For the past nine years, professional and amateur artists have taken on the challenge of creating “31 Drawings in 31 Days” every October as part of the Inktober.
The idea for Inktober came from illustrator, writer, and teacher Jake Parker, who has had his restless hands in everything from animated films to children’s picture books. He created Inktober in 2009 as a challenge to improve his inking skills and “develop positive drawing habits.”
Today, this challenge has been accepted by thousand of artists worldwide, and everyone is invited to join in, whether they consider themselves serious artists are not.
Last year, my daughters and I decided to take on this challenge at home, and it proved to be an extremely rewarding experience for us all. We are planning on taking part again this year.
Here are a few reasons I think everyone, of all ages, with an inkling to sketch or doodle should as well:
• It’s a good place to “start” drawing. I’ve had my youngest daughter tell me again and again “I want to draw, Mom, but I don’t know what to draw.” I completely sympathize with her. I’ve often had the urge to sketch, but once I get the pen in my hand, my mind would go completely blank. Inktober prompts not only worked as way to make sure she sat down to be creative everyday, but also gave her some built-in inspiration. Even if you decide to go in a different direction from what the prompt says, just seeing a prompt idea is an ideal way to get those creative juices flowing.
• You’re brain needs a good challenge. I believe in exercising the body as way to keep it healthy, but the brain needs a good work out as well, like reading and puzzle solving. Trying to come up with a way to turn a single word or idea into a visible image just takes this to the next level. Easy as that.
• It’s a good little break from the everyday rush. October is an overwhelmingly busy time for my family, and you would think adding yet another “daily to-do” to the mix would just make it harder.
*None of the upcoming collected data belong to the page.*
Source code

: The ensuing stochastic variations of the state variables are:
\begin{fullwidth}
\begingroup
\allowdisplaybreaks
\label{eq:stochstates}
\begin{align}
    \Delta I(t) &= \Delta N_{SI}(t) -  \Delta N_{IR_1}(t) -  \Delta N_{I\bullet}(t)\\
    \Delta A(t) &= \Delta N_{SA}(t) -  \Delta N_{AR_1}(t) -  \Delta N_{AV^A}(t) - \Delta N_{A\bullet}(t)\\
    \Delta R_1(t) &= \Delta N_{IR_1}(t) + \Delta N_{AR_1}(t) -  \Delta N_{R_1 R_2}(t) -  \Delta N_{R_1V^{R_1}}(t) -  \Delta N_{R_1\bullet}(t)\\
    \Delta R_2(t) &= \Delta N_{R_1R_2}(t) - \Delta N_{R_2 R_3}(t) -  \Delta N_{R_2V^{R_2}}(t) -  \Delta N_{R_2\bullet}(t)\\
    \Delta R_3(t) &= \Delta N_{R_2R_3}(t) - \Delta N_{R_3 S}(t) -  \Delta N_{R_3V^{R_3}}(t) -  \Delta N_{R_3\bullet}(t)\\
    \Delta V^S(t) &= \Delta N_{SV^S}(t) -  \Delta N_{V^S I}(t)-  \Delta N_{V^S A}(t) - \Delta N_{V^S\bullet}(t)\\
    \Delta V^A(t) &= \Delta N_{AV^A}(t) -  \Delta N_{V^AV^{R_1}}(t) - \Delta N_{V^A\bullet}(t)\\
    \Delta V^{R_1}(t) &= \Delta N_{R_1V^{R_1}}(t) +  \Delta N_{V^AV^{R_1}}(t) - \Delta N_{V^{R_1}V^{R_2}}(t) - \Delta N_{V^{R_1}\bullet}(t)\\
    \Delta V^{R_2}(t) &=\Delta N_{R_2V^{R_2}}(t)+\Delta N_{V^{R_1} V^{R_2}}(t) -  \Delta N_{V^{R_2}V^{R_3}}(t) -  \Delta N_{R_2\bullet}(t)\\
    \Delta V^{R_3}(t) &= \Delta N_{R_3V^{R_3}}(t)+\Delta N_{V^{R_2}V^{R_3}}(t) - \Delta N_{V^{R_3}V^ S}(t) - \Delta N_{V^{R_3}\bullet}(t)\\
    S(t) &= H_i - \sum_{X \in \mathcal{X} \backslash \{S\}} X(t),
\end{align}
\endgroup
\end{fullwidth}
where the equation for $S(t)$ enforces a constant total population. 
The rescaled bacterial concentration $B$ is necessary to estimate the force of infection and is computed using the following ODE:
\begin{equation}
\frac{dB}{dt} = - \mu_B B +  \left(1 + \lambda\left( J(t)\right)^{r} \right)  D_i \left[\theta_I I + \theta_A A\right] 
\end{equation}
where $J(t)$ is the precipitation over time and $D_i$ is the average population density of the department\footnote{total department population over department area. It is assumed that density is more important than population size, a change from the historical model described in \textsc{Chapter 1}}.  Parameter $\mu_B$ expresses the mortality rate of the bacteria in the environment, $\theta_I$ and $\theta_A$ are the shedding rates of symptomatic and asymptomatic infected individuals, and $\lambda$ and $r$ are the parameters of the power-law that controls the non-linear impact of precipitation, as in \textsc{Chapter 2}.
Instead, I found sitting down to do my Inktober sketch a refuge from the business, and a chance to just sit still and be creative. My teenager also said she looked forward to taking a lunch “drawing” break at school so she could let her mind focuses on something other than classes. Rather than being an extra duty, it has been an excuse to do something we already want to do.
• It shows how everyone has his or her own unique imagination factory. Inktober is an opportunity to connect with others who like to draw, sketch and doodle. Part of the fun of Inktober is posting what you drew to Twitter or Instagram with the #Inktober hashtag. This isn’t mandatory, but is a great way to connect with people worldwide all taking part in the same creative challenge.
One of the things about social media, however, is it can be both a great place to share your creations, but also confidence killer if you try to compare your work to others, particularly seasoned professionals. If you’re shy about sharing your work with the “world,” sharing it with friends and family is just as rewarding.
My daughters and I liked to show off each other’s drawings and ideas each evening after school or dinner. It made for some fun conversations of where and why we came up with what we did. Just look at any given day of Inktober and see how one simple word like “swift” or “mask” can inspire so many different meanings and images.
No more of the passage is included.